Kukula[54] has tried to produce this toxic action in animals, employing microbial secretions obtained from cases of intestinal obstruction. He succeeded in producing serious symptoms, such as vomiting and curvature of the neck and back, in fact, precisely the sequence of events familiar in cases of obstruction of the bowels or other retentions of fæcal matter.

Some of the products of the intestinal flora are undoubtedly toxic, such as the benzol derivatives (phenol, etc.) ammonium and other salts. Many of these toxins have been insufficiently studied, but it is well known that certain of them can be absorbed by the wall of the gut and act as poisons. A well known case is the toxin of botulism which was isolated and studied by M. van Ermenghem.[55] The poison, the product of a microbe which causes serious intestinal disturbance, is so fatal that a single drop given to a rabbit produces death after symptoms similar to those observed in cases of human beings poisoned by stale food. Butyric acid and the products of albuminous putrefaction are amongst the most pernicious of the microbial poisons produced in the large intestine. It is familiar that digestive disturbance is frequently associated with discharges of sulphuretted hydrogen and putrid excreta, and there is no doubt but that the microbes of putrefaction are the cause of these symptoms.

It has been assumed for long that the retention of fæcal matter tends to putrefactive changes in the intestines, and that the evil consequences of constipation are due to this. Recently, however, bacteriologists have criticised this accepted view, on account of the small number of microbes found in the excreta of constipated persons. Strasburger was the first to establish the fact, and his associate, Schmidt, showed that putrefaction did not follow when readily putrescible substances were infected with material taken from cases of constipation. However, notwithstanding the exactness of these facts, I cannot accept the inference which has been drawn from them. The excreta discharged naturally in cases of constipation do not give a correct indication of the conditions inside the gut; whilst such matter contains few microbes, the substance removed after injection by an enema is extremely rich in bacteria. Moreover, analysis of the urine, in cases of constipation, shows an excess of the sulpho-conjugate ethers which are known to be products of intestinal putrefaction.

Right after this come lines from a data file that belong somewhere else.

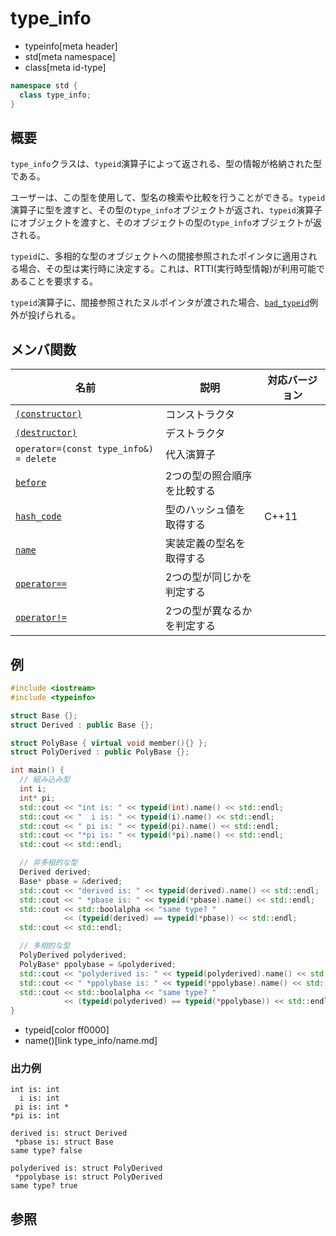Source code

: # type_info
* typeinfo[meta header]
* std[meta namespace]
* class[meta id-type]

```cpp
namespace std {
  class type_info;
}
```

## 概要
`type_info`クラスは、`typeid`演算子によって返される、型の情報が格納された型である。

ユーザーは、この型を使用して、型名の検索や比較を行うことができる。`typeid`演算子に型を渡すと、その型の`type_info`オブジェクトが返され、`typeid`演算子にオブジェクトを渡すと、そのオブジェクトの型の`type_info`オブジェクトが返される。

`typeid`に、多相的な型のオブジェクトへの間接参照されたポインタに適用される場合、その型は実行時に決定する。これは、RTTI(実行時型情報)が利用可能であることを要求する。

`typeid`演算子に、間接参照されたヌルポインタが渡された場合、[`bad_typeid`](/reference/typeinfo/bad_typeid.md)例外が投げられる。


## メンバ関数

| 名前 | 説明 | 対応バージョン |
|---------------------------------------------|-----------------------------|-------|
| [`(constructor)`](type_info/op_constructor.md) | コンストラクタ              | |
| [`(destructor)`](type_info/op_destructor.md) | デストラクタ                | |
| `operator=(const type_info&) = delete`      | 代入演算子                  | |
| [`before`](type_info/before.md)           | 2つの型の照合順序を比較する | |
| [`hash_code`](type_info/hash_code.md)     | 型のハッシュ値を取得する    | C++11 |
| [`name`](type_info/name.md)               | 実装定義の型名を取得する    | |
| [`operator==`](type_info/op_equal.md)     | 2つの型が同じかを判定する   | |
| [`operator!=`](type_info/op_not_equal.md) | 2つの型が異なるかを判定する | |


## 例
```cpp example
#include <iostream>
#include <typeinfo>

struct Base {};
struct Derived : public Base {};

struct PolyBase { virtual void member(){} };
struct PolyDerived : public PolyBase {};

int main() {
  // 組み込み型
  int i;
  int* pi;
  std::cout << "int is: " << typeid(int).name() << std::endl;
  std::cout << "  i is: " << typeid(i).name() << std::endl;
  std::cout << " pi is: " << typeid(pi).name() << std::endl;
  std::cout << "*pi is: " << typeid(*pi).name() << std::endl;
  std::cout << std::endl;

  // 非多相的な型
  Derived derived;
  Base* pbase = &derived;
  std::cout << "derived is: " << typeid(derived).name() << std::endl;
  std::cout << " *pbase is: " << typeid(*pbase).name() << std::endl;
  std::cout << std::boolalpha << "same type? "
            << (typeid(derived) == typeid(*pbase)) << std::endl;
  std::cout << std::endl;

  // 多相的な型
  PolyDerived polyderived;
  PolyBase* ppolybase = &polyderived;
  std::cout << "polyderived is: " << typeid(polyderived).name() << std::endl;
  std::cout << " *ppolybase is: " << typeid(*ppolybase).name() << std::endl;
  std::cout << std::boolalpha << "same type? "
            << (typeid(polyderived) == typeid(*ppolybase)) << std::endl;
}
```
* typeid[color ff0000]
* name()[link type_info/name.md]

### 出力例
```
int is: int
  i is: int
 pi is: int *
*pi is: int

derived is: struct Derived
 *pbase is: struct Base
same type? false

polyderived is: struct PolyDerived
 *ppolybase is: struct PolyDerived
same type? true
```

## 参照


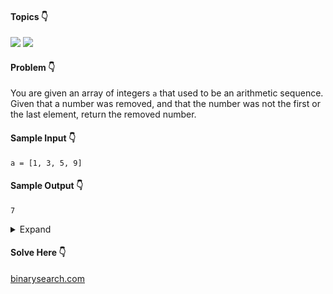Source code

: #### Topics :point_down:
![](https://img.shields.io/badge/-array-wheat) 
![](https://img.shields.io/badge/-math-wheat)

#### Problem :point_down:
You are given an array of integers `a` that used to be an arithmetic sequence. Given that a number was removed, and that the number was not the first or the last element, return the removed number.
#### Sample Input :point_down:
```
a = [1, 3, 5, 9]
```
#### Sample Output :point_down:
```
7
```  
<details>
<summary>Expand</summary>

#### Python :point_down:
```py
def solve(a):
    n = len(a)
    d = int((a[n-1] - a[0])/n)

    k = a[0]
    for i in range(1, n):
        k += d
        if (k != a[i]):
            return k 

    return a[0]
```
#### Time Complexity :point_down:
```
O(n)
```
#### Space Complexity :point_down:
```
O(1)
```
</details>

#### Solve Here :point_down:
[binarysearch.com](https://binarysearch.com/problems/Complete-an-Arithmetic-Sequence/submissions)
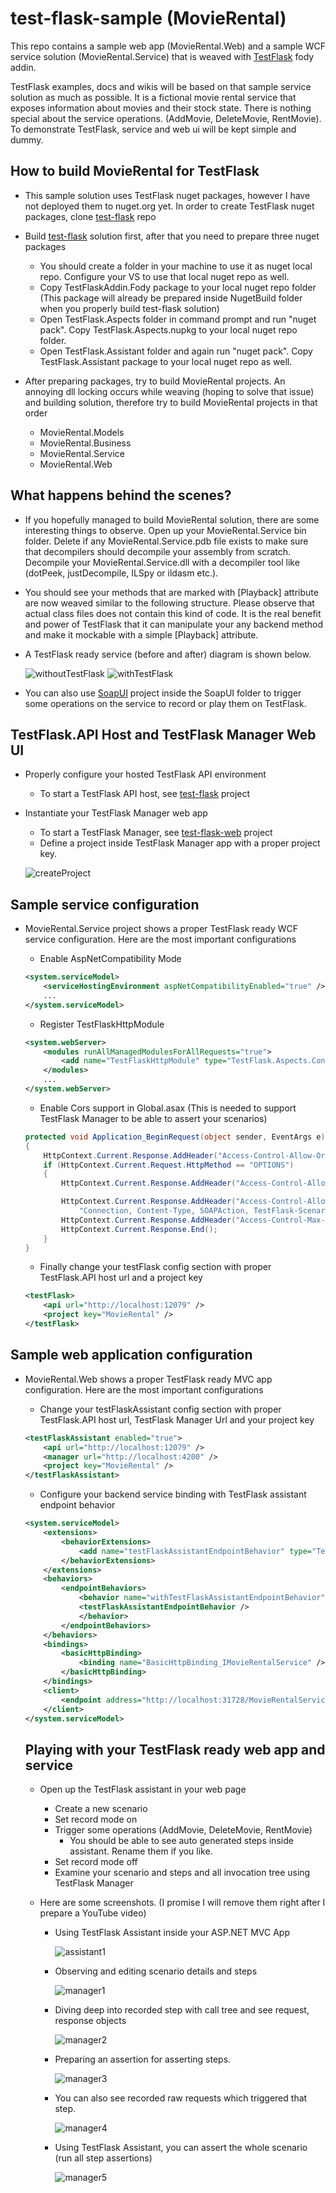 # test-flask-sample (MovieRental)

This repo contains a sample web app (MovieRental.Web) and a sample WCF service solution (MovieRental.Service)  that is weaved with [TestFlask](http://https://github.com/FatihSahin/test-flask) fody addin. 

TestFlask examples, docs and wikis will be based on that sample service solution as much as possible. It is a fictional movie rental service that exposes information about movies and their stock state. There is nothing special about the service operations. (AddMovie, DeleteMovie, RentMovie). To demonstrate TestFlask, service and web ui will be kept simple and dummy.

## How to build MovieRental for TestFlask 

* This sample solution uses TestFlask nuget packages, however I have not deployed them to nuget.org yet. In order to create TestFlask nuget packages, clone [test-flask](http://https://github.com/FatihSahin/test-flask) repo

* Build [test-flask](http://https://github.com/FatihSahin/test-flask) solution first, after that you need to prepare three nuget packages
    * You should create a folder in your machine to use it as nuget local repo. Configure your VS to use that local nuget repo as well.
    * Copy TestFlaskAddin.Fody package to your local nuget repo folder (This package will already be prepared inside NugetBuild folder when you properly build test-flask solution)
    * Open TestFlask.Aspects folder in command prompt and run "nuget pack". Copy TestFlask.Aspects.nupkg to your local nuget repo folder.
    * Open TestFlask.Assistant folder and again run "nuget pack". Copy TestFlask.Assistant package to your local nuget repo as well.

* After preparing packages, try to build MovieRental projects. An annoying dll locking occurs while weaving (hoping to solve that issue) and building solution, therefore try to build MovieRental projects in that order

    * MovieRental.Models
    * MovieRental.Business
    * MovieRental.Service
    * MovieRental.Web

## What happens behind the scenes?

*   If you hopefully managed to build MovieRental solution, there are some interesting things to observe. Open up your MovieRental.Service bin folder. Delete if any MovieRental.Service.pdb file exists to make sure that decompilers should decompile your assembly from scratch. Decompile your MovieRental.Service.dll with a decompiler tool like (dotPeek, justDecompile, ILSpy or ildasm etc.).
* You should see your methods that are marked with [Playback] attribute are now weaved similar to the following structure. Please observe that actual class files does not contain this kind of code. It is the real benefit and power of TestFlask that it can manipulate your any backend method and make it mockable with a simple [Playback] attribute.

*   A TestFlask ready service (before and after) diagram is shown below.

    ![withoutTestFlask](Docs/withoutTestFlask.png "without TestFlask")
    ![withTestFlask](Docs/withTestFlask.png "with TestFlask")

*   You can also use [SoapUI](https://www.soapui.org/) project inside the SoapUI folder to trigger some operations on the service to record or play them on TestFlask. 

## TestFlask.API Host and TestFlask Manager Web UI

* Properly configure your hosted TestFlask API environment
    * To start a TestFlask API host, see [test-flask](http://github.com/FatihSahin/test-flask) project 
* Instantiate your TestFlask Manager web app
    * To start a TestFlask Manager, see [test-flask-web](http://github.com/FatihSahin/test-flask-web) project
    * Define a project inside TestFlask Manager app with a proper project key.

    ![createProject](Docs/createProject.png)

## Sample service configuration

*   MovieRental.Service project shows a proper TestFlask ready WCF service configuration. Here are the most important configurations

    * Enable AspNetCompatibility Mode
    ```xml
    <system.serviceModel>
        <serviceHostingEnvironment aspNetCompatibilityEnabled="true" />
        ...
    </system.serviceModel>
    ```
    * Register TestFlaskHttpModule
    ```xml
    <system.webServer>
        <modules runAllManagedModulesForAllRequests="true">
            <add name="TestFlaskHttpModule" type="TestFlask.Aspects.Context.TestFlaskHttpModule, TestFlask.Aspects, PublicKeyToken=null, Version=1.0.0.0" />
        </modules>
        ...
    </system.webServer>
    ```
    * Enable Cors support in Global.asax (This is needed to support TestFlask Manager to be able to assert your scenarios)
    ```csharp
    protected void Application_BeginRequest(object sender, EventArgs e)
    {
        HttpContext.Current.Response.AddHeader("Access-Control-Allow-Origin", "*");
        if (HttpContext.Current.Request.HttpMethod == "OPTIONS")
        {
            HttpContext.Current.Response.AddHeader("Access-Control-Allow-Methods", "*");

            HttpContext.Current.Response.AddHeader("Access-Control-Allow-Headers",
                "Connection, Content-Type, SOAPAction, TestFlask-ScenarioNo, TestFlask-Mode, TestFlask-ProjectKey, TestFlask-StepNo, VsDebuggerCausalityData");
            HttpContext.Current.Response.AddHeader("Access-Control-Max-Age", "1728000");
            HttpContext.Current.Response.End();
        }
    }
    ```

    * Finally change your testFlask config section with proper TestFlask.API host url and a project key
    ```xml
    <testFlask>
        <api url="http://localhost:12079" />
        <project key="MovieRental" />
    </testFlask>
    ```
## Sample web application configuration

*   MovieRental.Web shows a proper TestFlask ready MVC app configuration. Here are the most important configurations
    
    * Change your testFlaskAssistant config section with proper TestFlask.API host url, TestFlask Manager Url and your project key
    
    ```xml
    <testFlaskAssistant enabled="true">
        <api url="http://localhost:12079" />
        <manager url="http://localhost:4200" />
        <project key="MovieRental" />
    </testFlaskAssistant>
    ```

    * Configure your backend service binding with TestFlask assistant endpoint behavior

    ```xml
    <system.serviceModel>
        <extensions>
            <behaviorExtensions>
                <add name="testFlaskAssistantEndpointBehavior" type="TestFlask.Assistant.WcfExtensions.WcfEndpointBehaviorExtensionElement, TestFlask.Assistant, PublicKeyToken=null, Version=1.0.0.0" />
            </behaviorExtensions>
        </extensions>
        <behaviors>
            <endpointBehaviors>
                <behavior name="withTestFlaskAssistantEndpointBehavior">
                <testFlaskAssistantEndpointBehavior />
                </behavior>
            </endpointBehaviors>
        </behaviors>
        <bindings>
            <basicHttpBinding>
                <binding name="BasicHttpBinding_IMovieRentalService" />
            </basicHttpBinding>
        </bindings>
        <client>
            <endpoint address="http://localhost:31728/MovieRentalService.svc" behaviorConfiguration="withTestFlaskAssistantEndpointBehavior" binding="basicHttpBinding" bindingConfiguration="BasicHttpBinding_IMovieRentalService" contract="MovieRentalService.IMovieRentalService" name="BasicHttpBinding_IMovieRentalService" />
        </client>
    </system.serviceModel>
    ```

    ## Playing with your TestFlask ready web app and service

    * Open up the TestFlask assistant in your web page
        * Create a new scenario
        * Set record mode on
        * Trigger some operations (AddMovie, DeleteMovie, RentMovie)
            * You should be able to see auto generated steps inside assistant. Rename them if you like.
        * Set record mode off
        * Examine your scenario and steps and all invocation tree using TestFlask Manager

    * Here are some screenshots. (I promise I will remove them right after I prepare a YouTube video)

        * Using TestFlask Assistant inside your ASP.NET MVC App

            ![assistant1](Docs/assistant_1.png)

        * Observing and editing scenario details and steps

            ![manager1](Docs/manager_1.png)

        * Diving deep into recorded step with call tree and see request, response objects

            ![manager2](Docs/manager_2.png)

        * Preparing an assertion for asserting steps.

            ![manager3](Docs/manager_3.png)

        * You can also see recorded raw requests which triggered that step.

             ![manager4](Docs/manager_4.png)

        * Using TestFlask Assistant, you can assert the whole scenario (run all step assertions)

            ![manager5](Docs/manager_5.png)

Not only is there auto-intoxication from the microbial poisons absorbed in cases of constipation, but microbes themselves may pass through the walls of the intestine and enter the blood. In the maladies that are the result of constipation some of the symptoms recall those of direct infection, and it is highly probable that, if special investigations were made, microbes of intestinal origin would be found in the blood of the sick children and the pregnant or parturient women whose symptoms I have described above.

The question as to the passage of microbes through the intestinal walls is one of the most controversial of bacteriological problems, and there is little agreement in the numerous publications regarding it. None the less, it is far from impossible to get a general idea of what goes on in an intestinal tract richly charged with microbes.